Überraschend ANDERS

Impuls am FreiTAG (12.06.2020) von Gemeindereferentin Margarete Hosbach


Mit Leidenschaft und Eifer hat der Prophet Elija für seinen Gott gekämpft. Alle seine Kräfte hat er aufgeboten, um das Volk daran zu hindern, von Gott abzufallen und sich anderen Göttern zuzuwenden. Nun ist er am Ende, er fühlt sich allein, verlassen von seinen Mitmenschen und sogar von Gott. Sein Tun erscheint ihm zwecklos und sinnlos. Eine depressive Welle erfasst ihn. Er mag nicht mehr. Er kann nicht mehr. Und er flieht weit weg bis zum Gottesberg Horeb.



Aus der Lesung von heute (1 Könige 19, 9a.11-16)

Dort ging er (Elija) in eine Höhle, um darin zu übernachten. Doch das Wort des HERRN erging an ihn: Komm heraus und stell dich auf den Berg vor den HERRN!
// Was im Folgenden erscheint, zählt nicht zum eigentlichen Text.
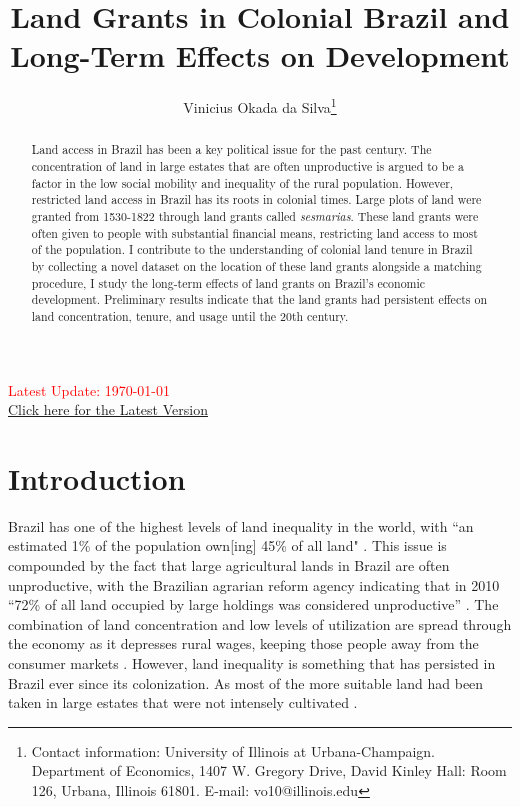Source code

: \documentclass{article}
\title{Land Grants in Colonial Brazil and Long-Term Effects on Development}
\author{Vinicius Okada da Silva\thanks{Contact information: University of Illinois at Urbana-Champaign. Department of Economics, 1407 W. Gregory Drive, David Kinley Hall: Room 126, Urbana, Illinois 61801. E-mail: vo10@illinois.edu}}
\affil{Department of Economics, University of Illinois at Urbana-Champaign}
\date{}
\begin{document}
\maketitle
\thispagestyle{empty} 

\vspace{-.1cm}
\begin{center}
  \textcolor{red}{Latest Update: \today}
  \\
  \href{https://viniokadasilva.github.io/Papers/Sesmarias/02.Draft/02.Second_Draft/Sesmarias_Paper.pdf}{Click here for the Latest Version}
\end{center}
\vspace{.1cm}

\begin{abstract}
  Land access in Brazil has been a key political issue for the past century. The concentration of land in large estates that are often unproductive is argued to be a factor in the low social mobility and inequality of the rural population. However, restricted land access in Brazil has its roots in colonial times. Large plots of land were granted from 1530-1822 through land grants called \textit{sesmarias}. These land grants were often given to people with substantial financial means, restricting land access to most of the population. I contribute to the understanding of colonial land tenure in Brazil by collecting a novel dataset on the location of these land grants alongside a matching procedure, I study the long-term effects of land grants on Brazil's economic development. Preliminary results indicate that the land grants had persistent effects on land concentration, tenure, and usage until the 20th century.
\end{abstract}

\clearpage
{} 

\section{Introduction}

Brazil has one of the highest levels of land inequality in the world, with ``an estimated 1\% of the population own[ing] 45\% of all land" \parencite{Usaid2016-xs}. 
This issue is compounded by the fact that large agricultural lands in Brazil are often unproductive, with the Brazilian agrarian reform agency indicating that in 2010 ``72\% of all land occupied by large holdings was considered unproductive'' \parencite{Carlson2019-mk}.
The combination of land concentration and low levels of utilization are spread through the economy as it depresses rural wages, keeping those people away from the consumer markets \parencite[p.~1]{De_Oliveira_Andrade1980-xz}.
However, land inequality is something that has persisted in Brazil ever since its colonization.
As most of the more suitable land had been taken in large estates that were not intensely cultivated \parencite[p.~53]{Mueller1995-gi}. 
\end{document}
Da zog der HERR vorüber: Ein starker, heftiger Sturm, der die Berge zerriss und die Felsen zerbrach, ging dem HERRN voraus. Doch der HERR war nicht im Sturm. Nach dem Sturm kam ein Erdbeben. Doch der HERR war nicht im Erdbeben. Nach dem Beben kam ein Feuer. Doch der HERR war nicht im Feuer. Nach dem Feuer kam ein sanftes, leises Säuseln. Als Elija es hörte, hüllte er sein Gesicht in den Mantel, trat hinaus und stellte sich an den Eingang der Höhle. Da vernahm er eine Stimme, die ihm zurief: Was willst du hier, Elija? (...)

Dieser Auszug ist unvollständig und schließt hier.